▶ Exercise goal
Nothing but the lines below from the first through the one with "vs. saturation scenarios." should appear, printed exactly; please leave pictures out.

Dataset entries:
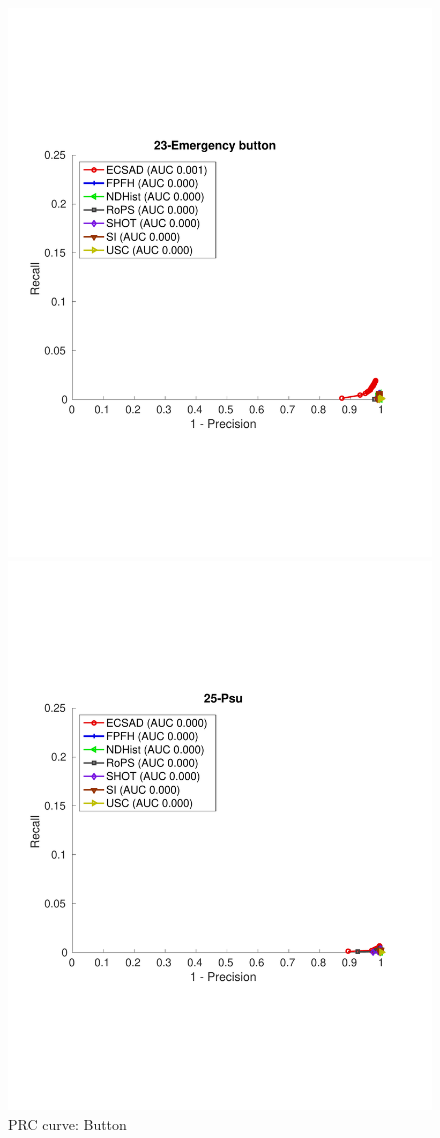 \documentclass[10pt,twocolumn,letterpaper]{article}
\begin{document}
\begin{figure}[h]
\begin{minipage}[b]{.3\textwidth}
\includegraphics[clip, trim=0.7cm 6cm 0.7cm 6cm,width=1.0\linewidth, height= 1.0\linewidth, keepaspectratio]{img/23-Emergency_button_L2_RATIO_zoom.pdf} 
\caption{PRC curve: Button }\label{fig:button}
\end{minipage}\qquad
\begin{minipage}[b]{.3\textwidth}
\includegraphics[clip, trim=0.7cm 6cm 0.7cm 6cm,width=1.0\linewidth, height= 1.0\linewidth, keepaspectratio]{img/25-Psu_L2_RATIO_zoom.pdf}

\end{minipage}
\end{figure}
\end{document}
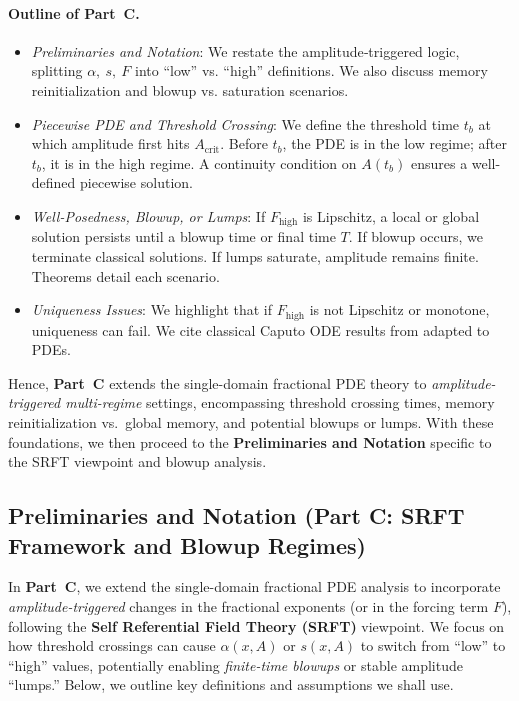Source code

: \documentclass[12pt]{article}
\begin{document}
\paragraph{Outline of Part~C.}
\begin{itemize}
    \item \emph{Preliminaries and Notation}: We restate the amplitude‐triggered logic, splitting $\alpha,\ s,\ F$ into “low” vs. “high” definitions. We also discuss memory reinitialization and blowup vs. saturation scenarios.
    \item \emph{Piecewise PDE and Threshold Crossing}: We define the threshold time $t_b$ at which amplitude first hits $A_{\mathrm{crit}}$. Before $t_b$, the PDE is in the low regime; after $t_b$, it is in the high regime. A continuity condition on $A(t_b)$ ensures a well-defined piecewise solution.
    \item \emph{Well-Posedness, Blowup, or Lumps}: If $F_{\mathrm{high}}$ is Lipschitz, a local or global solution persists until a blowup time or final time $T$. If blowup occurs, we terminate classical solutions. If lumps saturate, amplitude remains finite. Theorems detail each scenario.
    \item \emph{Uniqueness Issues}: We highlight that if $F_{\mathrm{high}}$ is not Lipschitz or monotone, uniqueness can fail. We cite classical Caputo ODE results from \cite[Ch.~7]{Diethelm2010} adapted to PDEs.
\end{itemize}

\noindent
Hence, \textbf{Part~C} extends the single-domain fractional PDE theory to \emph{amplitude-triggered multi-regime} settings, encompassing threshold crossing times, memory reinitialization vs.\ global memory, and potential blowups or lumps. With these foundations, we then proceed to the \textbf{Preliminaries and Notation} specific to the SRFT viewpoint and blowup analysis.

\subsection{Preliminaries and Notation (Part C: SRFT Framework and Blowup Regimes)}
\label{subsec:prelim_partC}

In \textbf{Part~C}, we extend the single-domain fractional PDE analysis to incorporate
\emph{amplitude-triggered} changes in the fractional exponents (or in the forcing term
\(F\)), following the \textbf{Self Referential Field Theory (SRFT)} viewpoint.
We focus on how threshold crossings can cause \(\alpha(x,A)\) or \(s(x,A)\) to switch
from “low” to “high” values, potentially enabling \emph{finite-time blowups} or stable
amplitude “lumps.” Below, we outline key definitions and assumptions we shall use.
\end{document}
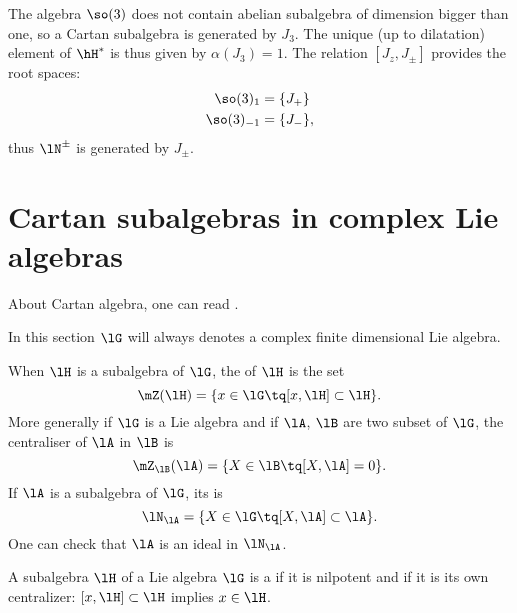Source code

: The algebra $\so(3)$ does not contain abelian subalgebra of dimension bigger than one, so a Cartan subalgebra is generated by $J_3$. The unique (up to dilatation) element of $\hH^*$ is thus given by $\alpha(J_3)=1$. The relation $[J_z,J_{\pm}]$ provides the root spaces:
\begin{equation}
	\begin{aligned}
		\so(3)_1    & =\{ J_+ \}  \\
		\so(3)_{-1} & =\{ J_- \},
	\end{aligned}
\end{equation}
thus $\lN^{\pm}$ is generated by $J_{\pm}$.


\section{Cartan subalgebras in complex Lie algebras}
\label{SecCartaninComplex}
About Cartan algebra, one can read \cite{Dragan,Berndt,Hochschild,SamelsonNotesLieAlg}.

In this section $\lG$ will always denotes a complex finite dimensional Lie algebra.

\begin{definition}\label{PgDefCentralisateur}
	When \( \lH\) is a subalgebra of \( \lG\), the  of \( \lH\) is the set
	\begin{equation}
		\mZ(\lH)=\{x\in\lG\tq [x,\lH]\subset\lH\}.
	\end{equation}
	More generally if $\lG$ is a Lie algebra and if $\lA$, $\lB$ are two subset of $\lG$, the centraliser of $\lA$ in $\lB$ is
	\begin{equation}
		\mZ_{\lB}(\lA)=\{X\in\lB\tq [X,\lA]=0\}.
	\end{equation}
	If $\lA$ is a subalgebra of $\lG$, its  is
	\begin{equation}
		\lN_{\lA}=\{X\in\lG\tq [X,\lA]\subset\lA\}.
	\end{equation}
	One can check that $\lA$ is an ideal in $\lN_{\lA}$.
\end{definition}

\begin{definition}      \label{DEFooUNWJooVsBZgJ}
	A subalgebra $\lH$ of a Lie algebra $\lG$ is a  if it is nilpotent and if it is its own centralizer: $[x,\lH]\subset\lH$ implies $x\in\lH$.
\end{definition}

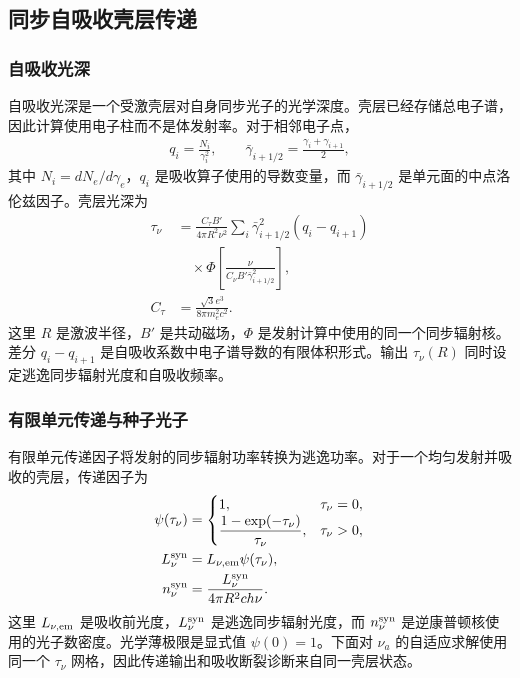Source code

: \documentclass[twocolumn]{aastex702}
\begin{document}
\subsection{同步自吸收壳层传递}

\subsubsection{自吸收光深}

自吸收光深是一个受激壳层对自身同步光子的光学深度。壳层已经存储总电子谱，因此计算使用电子柱而不是体发射率。对于相邻电子点，
\begin{equation}
\begin{aligned}
q_i=\frac{N_i}{\gamma_i^2},\qquad
\bar\gamma_{i+1/2}=\frac{\gamma_i+\gamma_{i+1}}{2},
\end{aligned}
\end{equation}
其中 \(N_i=dN_e/d\gamma_e\)，\(q_i\) 是吸收算子使用的导数变量，而 \(\bar\gamma_{i+1/2}\) 是单元面的中点洛伦兹因子。壳层光深为
\begin{equation}
\begin{aligned}
\tau_\nu&=
\frac{C_\tau B'}{4\pi R^2\nu^2}
\sum_i
\bar\gamma_{i+1/2}^2
\left(q_i-q_{i+1}\right)\\
&\quad\times
\Phi\!\left[
\frac{\nu}{C_\nu B'\bar\gamma_{i+1/2}^2}
\right],\\
C_\tau&=\frac{\sqrt{3}e^3}{8\pi m_e^2 c^2}.
\end{aligned}
\end{equation}
这里 \(R\) 是激波半径，\(B'\) 是共动磁场，\(\Phi\) 是发射计算中使用的同一个同步辐射核。差分 \(q_i-q_{i+1}\) 是自吸收系数中电子谱导数的有限体积形式。输出 \(\tau_\nu(R)\) 同时设定逃逸同步辐射光度和自吸收频率。

\subsubsection{有限单元传递与种子光子}
\label{sec:syn-shell-transfer}

有限单元传递因子将发射的同步辐射功率转换为逃逸功率。对于一个均匀发射并吸收的壳层，传递因子为
\begin{equation}
\begin{aligned}
\psi(\tau_\nu)&=
\begin{cases}
1,&\tau_\nu=0,\\
\dfrac{1-\exp(-\tau_\nu)}{\tau_\nu},&\tau_\nu>0,
\end{cases}
\label{eq:finite-cell-transfer}\\
L_\nu^{\rm syn}&=L_{\nu,{\rm em}}\psi(\tau_\nu),\\
n_\nu^{\rm syn}&=\frac{L_\nu^{\rm syn}}{4\pi R^2 c h\nu}.
\end{aligned}
\end{equation}
这里 \(L_{\nu,{\rm em}}\) 是吸收前光度，\(L_\nu^{\rm syn}\) 是逃逸同步辐射光度，而 \(n_\nu^{\rm syn}\) 是逆康普顿核使用的光子数密度。光学薄极限是显式值 \(\psi(0)=1\)。下面对 \(\nu_a\) 的自适应求解使用同一个 \(\tau_\nu\) 网格，因此传递输出和吸收断裂诊断来自同一壳层状态。
\end{document}
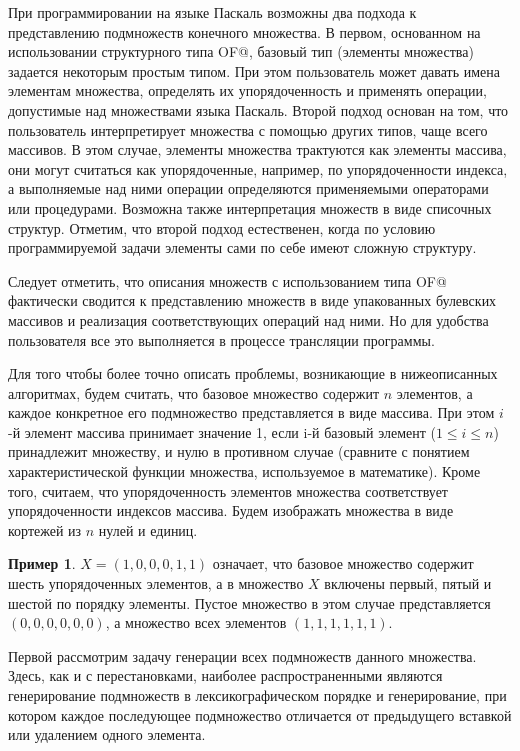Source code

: \documentclass[12pt,a4paper]{article}
\theoremstyle{plain}
\theoremstyle{definition}
\newtheorem*{example}{Пример}
\theoremstyle{remark}
\begin{document}
При программировании на языке Паскаль возможны два подхода к представлению подмножеств конечного множества. В первом, основанном на использовании структурного типа \verb@SET OF@, базовый тип (элементы множества) задается некоторым простым типом. При этом пользователь может давать имена элементам множества, определять их упорядоченность и применять операции, допустимые над множествами языка Паскаль. Второй подход основан на том, что пользователь интерпретирует множества с помощью других типов, чаще всего массивов. В этом случае, элементы множества трактуются как элементы массива, они могут считаться как упорядоченные, например, по упорядоченности индекса, а выполняемые над ними операции определяются применяемыми операторами или процедурами. Возможна также интерпретация множеств в виде списочных структур. Отметим, что второй подход естественен, когда по условию программируемой задачи элементы сами по себе имеют сложную структуру.

Следует отметить, что описания множеств с использованием типа \verb@SET OF@ фактически сводится к представлению множеств в виде упакованных булевских массивов и реализация соответствующих операций над ними. Но для удобства пользователя все это выполняется в процессе трансляции программы.

Для того чтобы более точно описать проблемы, возникающие в нижеописанных алгоритмах, будем считать, что базовое множество содержит $n$ элементов, а каждое конкретное его подмножество представляется в виде массива. При этом $i$-й элемент массива принимает значение 1, если i-й базовый элемент ($1\le i\le n$) принадлежит множеству, и нулю в противном случае (сравните с понятием характеристической функции множества, используемое в математике). Кроме того, считаем, что упорядоченность элементов множества соответствует упорядоченности индексов массива. Будем изображать множества в виде кортежей из $n$ нулей и единиц. 

\begin{example}
$X=(1,0,0,0,1,1)$ означает, что базовое множество содержит шесть упорядоченных элементов, а в множество $X$ включены первый, пятый и шестой по порядку элементы. Пустое множество в этом случае представляется $(0,0,0,0,0,0)$, а множество всех элементов $(1,1,1,1,1,1)$.
\end{example}

Первой рассмотрим задачу генерации всех подмножеств данного множества. Здесь, как и с перестановками, наиболее распространенными являются генерирование подмножеств в лексикографическом порядке и генерирование, при котором каждое последующее подмножество отличается от предыдущего вставкой или удалением одного элемента.
\end{document}
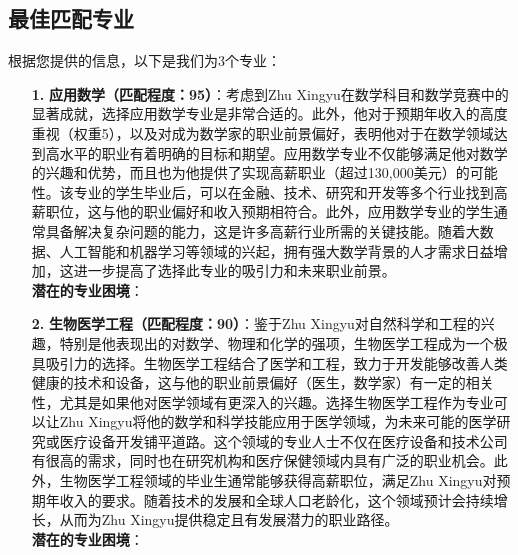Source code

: \documentclass[12pt]{article}
\def\username{Xingyu Zhu\xspace}
\def\majorone{应用数学\xspace}
\def\majortwo{生物医学工程\xspace}
\begin{document}
\begin{CJK*}{UTF8}{gbsn}
\subsection*{最佳匹配专业}
根据您提供的信息，以下是我们为3个专业：
\begin{itemize}[leftmargin=1.5cm]
    \item[\textbf{1.}] \textbf{\majorone（匹配程度：95）}：考虑到Zhu Xingyu在数学科目和数学竞赛中的显著成就，选择应用数学专业是非常合适的。此外，他对于预期年收入的高度重视（权重5），以及对成为数学家的职业前景偏好，表明他对于在数学领域达到高水平的职业有着明确的目标和期望。应用数学专业不仅能够满足他对数学的兴趣和优势，而且也为他提供了实现高薪职业（超过130,000美元）的可能性。该专业的学生毕业后，可以在金融、技术、研究和开发等多个行业找到高薪职位，这与他的职业偏好和收入预期相符合。此外，应用数学专业的学生通常具备解决复杂问题的能力，这是许多高薪行业所需的关键技能。随着大数据、人工智能和机器学习等领域的兴起，拥有强大数学背景的人才需求日益增加，这进一步提高了选择此专业的吸引力和未来职业前景。
    \bigskip \\  \textbf{潜在的专业困境}：
        \begin{itemize}
        \end{itemize}

\vfill


\newpage
\vfill
    \item[\textbf{2.}] \textbf{\majortwo（匹配程度：90）}：鉴于Zhu Xingyu对自然科学和工程的兴趣，特别是他表现出的对数学、物理和化学的强项，生物医学工程成为一个极具吸引力的选择。生物医学工程结合了医学和工程，致力于开发能够改善人类健康的技术和设备，这与他的职业前景偏好（医生，数学家）有一定的相关性，尤其是如果他对医学领域有更深入的兴趣。选择生物医学工程作为专业可以让Zhu Xingyu将他的数学和科学技能应用于医学领域，为未来可能的医学研究或医疗设备开发铺平道路。这个领域的专业人士不仅在医疗设备和技术公司有很高的需求，同时也在研究机构和医疗保健领域内具有广泛的职业机会。此外，生物医学工程领域的毕业生通常能够获得高薪职位，满足Zhu Xingyu对预期年收入的要求。随着技术的发展和全球人口老龄化，这个领域预计会持续增长，从而为Zhu Xingyu提供稳定且有发展潜力的职业路径。
    \bigskip \\  \textbf{潜在的专业困境}：
    \begin{itemize}
    \end{itemize}
\vfill



\end{itemize}
\end{CJK*}
\end{document}
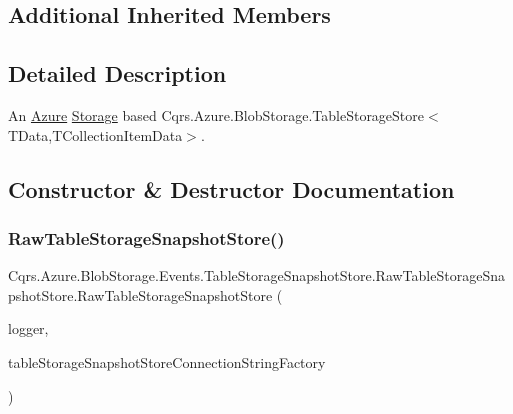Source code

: \subsection*{Additional Inherited Members}


\subsection{Detailed Description}
An \hyperlink{namespaceCqrs_1_1Azure}{Azure} \hyperlink{namespaceCqrs_1_1Azure_1_1Storage}{Storage} based Cqrs.\+Azure.\+Blob\+Storage.\+Table\+Storage\+Store$<$\+T\+Data,\+T\+Collection\+Item\+Data$>$. 



\subsection{Constructor \& Destructor Documentation}
\mbox{\label{classCqrs_1_1Azure_1_1BlobStorage_1_1Events_1_1TableStorageSnapshotStore_1_1RawTableStorageSnapshotStore_a19d6dadf022ad205c9bf6e380f4da06e_a19d6dadf022ad205c9bf6e380f4da06e}} 
\subsubsection{\texorpdfstring{Raw\+Table\+Storage\+Snapshot\+Store()}{RawTableStorageSnapshotStore()}}
{\footnotesize\ttfamily Cqrs.\+Azure.\+Blob\+Storage.\+Events.\+Table\+Storage\+Snapshot\+Store.\+Raw\+Table\+Storage\+Snapshot\+Store.\+Raw\+Table\+Storage\+Snapshot\+Store (\begin{DoxyParamCaption}\item[{I\+Logger}]{logger,  }\item[{\hyperlink{interfaceCqrs_1_1Azure_1_1BlobStorage_1_1ITableStorageSnapshotStoreConnectionStringFactory}{I\+Table\+Storage\+Snapshot\+Store\+Connection\+String\+Factory}}]{table\+Storage\+Snapshot\+Store\+Connection\+String\+Factory }\end{DoxyParamCaption})}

▶ Output
 \documentclass[10pt,twocolumn,letterpaper]{article}
\begin{document}
\begin{figure}[h]
\begin{minipage}[b]{.3\textwidth}
\includegraphics[clip, trim=0.7cm 6cm 0.7cm 6cm,width=1.0\linewidth, height= 1.0\linewidth, keepaspectratio]{img/23-Emergency_button_L2_RATIO_zoom.pdf} 
\caption{PRC curve: Button }\label{fig:button}
\end{minipage}\qquad
\begin{minipage}[b]{.3\textwidth}
\includegraphics[clip, trim=0.7cm 6cm 0.7cm 6cm,width=1.0\linewidth, height= 1.0\linewidth, keepaspectratio]{img/25-Psu_L2_RATIO_zoom.pdf}

\end{minipage}
\end{figure}
\end{document}
Source code

: \documentclass[12pt]{article}
\begin{document}
\paragraph{Outline of Part~C.}
\begin{itemize}
    \item \emph{Preliminaries and Notation}: We restate the amplitude‐triggered logic, splitting $\alpha,\ s,\ F$ into “low” vs. “high” definitions. We also discuss memory reinitialization and blowup vs. saturation scenarios.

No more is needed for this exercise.